The celestial realm in Aristotle’s cosmology was immutable, unchanging, and the only form of motion was natural motion that consisted of uniform, circular motion; a theory that he inherited from Plato (c. 425 – c.347 BCE), who in turn had adopted it from Empedocles (c. 494–c. 434 BCE).

His theory of terrestrial motion had both natural and unnatural motion. Natural motion was perpendicular to the Earth’s surface, i.e. when something falls to the ground. Aristotle explained this as a form of attraction, the falling object returning to its natural place. Aristotle also claimed that the elapsed time of a falling body was inversely proportional to its weight. That is, the heavier an object the faster it falls. All other forms of motion were unnatural. Aristotle believed that things only moved when something moved them, people pushing things, draught animals pulling things. As soon as the pushing or pulling ceased so did the motion.  This produced a major problem in Aristotle’s theory when it came to projectiles. According to his theory when a stone left the throwers hand or the arrow the bowstring they should automatically fall to the ground but of course they don’t. Aristotle explained this apparent contradiction away by saying that the projectile parted the air through which it travelled, which moved round behind the projectile and pushed it further. It didn’t need a philosopher to note the weakness of this more than somewhat ad hoc theory.

If one took away Aristotle’s cosmology and Ptolemaeus’ astronomy from the complete package then one also had to supply new theories of celestial and terrestrial motion to replace those of Aristotle. This constituted a large part of the development of the new physics that took place during the so-called scientific revolution. In what follows we will trace the development of a new theory, or better-said theories, of terrestrial motion that actually began in late antiquity and proceeded all the way up to Isaac Newton’s (1642–1726) masterpiece Principia Mathematica in 1687.

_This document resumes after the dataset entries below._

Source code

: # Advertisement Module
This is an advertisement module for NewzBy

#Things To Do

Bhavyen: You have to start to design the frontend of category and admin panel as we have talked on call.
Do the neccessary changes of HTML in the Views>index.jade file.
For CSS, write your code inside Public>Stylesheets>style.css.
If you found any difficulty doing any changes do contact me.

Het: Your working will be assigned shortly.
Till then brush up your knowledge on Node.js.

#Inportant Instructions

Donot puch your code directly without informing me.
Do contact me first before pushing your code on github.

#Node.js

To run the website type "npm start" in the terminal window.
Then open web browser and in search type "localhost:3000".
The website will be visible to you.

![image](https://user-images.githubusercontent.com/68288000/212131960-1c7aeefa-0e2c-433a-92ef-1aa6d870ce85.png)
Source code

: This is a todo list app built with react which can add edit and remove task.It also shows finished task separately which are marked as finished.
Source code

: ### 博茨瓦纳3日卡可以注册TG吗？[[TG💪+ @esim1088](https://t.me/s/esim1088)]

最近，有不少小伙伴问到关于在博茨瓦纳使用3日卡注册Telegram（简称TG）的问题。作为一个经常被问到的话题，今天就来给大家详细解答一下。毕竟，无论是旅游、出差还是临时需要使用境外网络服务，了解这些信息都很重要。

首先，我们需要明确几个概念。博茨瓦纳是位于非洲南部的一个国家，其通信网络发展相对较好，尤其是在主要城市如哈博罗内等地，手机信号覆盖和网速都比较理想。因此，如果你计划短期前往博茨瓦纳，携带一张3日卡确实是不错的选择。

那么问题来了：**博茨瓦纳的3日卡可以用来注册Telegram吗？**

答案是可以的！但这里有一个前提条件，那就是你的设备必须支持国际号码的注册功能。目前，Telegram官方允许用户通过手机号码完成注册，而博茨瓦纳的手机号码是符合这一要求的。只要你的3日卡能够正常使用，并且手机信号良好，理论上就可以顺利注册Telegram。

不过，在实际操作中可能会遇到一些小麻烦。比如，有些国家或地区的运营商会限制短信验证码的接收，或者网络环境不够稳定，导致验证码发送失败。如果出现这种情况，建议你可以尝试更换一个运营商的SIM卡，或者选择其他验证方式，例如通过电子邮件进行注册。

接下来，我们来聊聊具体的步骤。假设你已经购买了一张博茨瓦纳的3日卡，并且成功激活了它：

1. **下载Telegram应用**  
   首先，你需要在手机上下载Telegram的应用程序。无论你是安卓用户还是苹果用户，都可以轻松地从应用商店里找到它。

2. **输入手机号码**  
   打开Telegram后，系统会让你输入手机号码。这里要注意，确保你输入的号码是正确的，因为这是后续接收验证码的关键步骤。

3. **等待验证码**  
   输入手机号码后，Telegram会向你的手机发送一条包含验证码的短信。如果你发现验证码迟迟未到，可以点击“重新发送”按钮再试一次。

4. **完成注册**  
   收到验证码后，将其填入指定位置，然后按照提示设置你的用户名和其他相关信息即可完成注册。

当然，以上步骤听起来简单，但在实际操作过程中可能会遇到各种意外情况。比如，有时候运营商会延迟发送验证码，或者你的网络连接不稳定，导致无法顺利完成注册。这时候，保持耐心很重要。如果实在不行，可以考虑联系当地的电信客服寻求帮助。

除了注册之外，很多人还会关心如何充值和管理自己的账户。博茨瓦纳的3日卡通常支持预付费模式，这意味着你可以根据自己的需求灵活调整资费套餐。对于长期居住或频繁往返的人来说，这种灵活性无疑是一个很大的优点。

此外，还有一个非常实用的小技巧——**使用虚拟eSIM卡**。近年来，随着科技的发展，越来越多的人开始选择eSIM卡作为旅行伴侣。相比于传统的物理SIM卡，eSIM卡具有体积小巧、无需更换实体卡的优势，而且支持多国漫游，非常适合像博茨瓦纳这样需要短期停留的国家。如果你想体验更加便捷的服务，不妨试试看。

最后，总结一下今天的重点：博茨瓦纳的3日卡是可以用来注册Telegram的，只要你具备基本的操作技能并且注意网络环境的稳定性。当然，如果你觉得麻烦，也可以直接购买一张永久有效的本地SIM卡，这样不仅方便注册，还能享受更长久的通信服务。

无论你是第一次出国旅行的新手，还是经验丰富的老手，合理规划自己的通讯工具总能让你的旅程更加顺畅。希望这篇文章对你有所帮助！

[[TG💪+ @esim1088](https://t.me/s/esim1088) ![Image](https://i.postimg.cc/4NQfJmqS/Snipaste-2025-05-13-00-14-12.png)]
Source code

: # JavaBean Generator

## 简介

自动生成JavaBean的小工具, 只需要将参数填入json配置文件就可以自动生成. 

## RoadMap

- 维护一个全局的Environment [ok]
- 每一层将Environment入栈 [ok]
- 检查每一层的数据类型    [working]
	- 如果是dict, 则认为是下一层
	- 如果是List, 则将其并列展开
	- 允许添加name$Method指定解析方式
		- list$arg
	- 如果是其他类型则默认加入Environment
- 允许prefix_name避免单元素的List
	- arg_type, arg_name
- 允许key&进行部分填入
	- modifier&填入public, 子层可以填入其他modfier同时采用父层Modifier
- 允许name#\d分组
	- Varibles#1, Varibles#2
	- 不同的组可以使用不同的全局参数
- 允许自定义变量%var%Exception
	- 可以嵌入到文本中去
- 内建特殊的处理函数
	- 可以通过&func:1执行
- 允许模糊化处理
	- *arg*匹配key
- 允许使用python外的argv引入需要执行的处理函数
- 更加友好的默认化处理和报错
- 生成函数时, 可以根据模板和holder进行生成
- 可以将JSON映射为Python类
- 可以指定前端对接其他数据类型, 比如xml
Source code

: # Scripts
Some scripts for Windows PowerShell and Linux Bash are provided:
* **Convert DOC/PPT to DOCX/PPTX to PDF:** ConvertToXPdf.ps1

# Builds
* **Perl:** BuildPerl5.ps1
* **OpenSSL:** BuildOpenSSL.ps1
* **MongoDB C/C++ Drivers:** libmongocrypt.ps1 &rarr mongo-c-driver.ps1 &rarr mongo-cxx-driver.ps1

The first person to challenge Aristotle’s theories of terrestrial motion was John Philoponus (c. 490–c. 570 CE). He rejected Aristotle’s theory of projectile motion and introduced the theory of impetus to replace it. In the impetus theory the projector imparts impetus to the projected object, which is used up during its flight and when the impetus is exhausted the projectile falls to the ground. As we will see this theory was passed on down to the seventeenth century. Philoponus also rejected Aristotle’s quantitative theory of falling bodies by apparently carrying out the simple experiment usually attributed erroneously to Galileo, dropping two objects of different weights simultaneously from the same height:

but this [view of Aristotle] is completely erroneous, and our view may be completely corroborated by actual observation more effectively than by any sort of verbal argument. For if you let fall from the same height two weights, one many times heavier than the other you will see that the ratio of the times required for the motion does not depend [solely] on the weights, but that the difference in time is very small. …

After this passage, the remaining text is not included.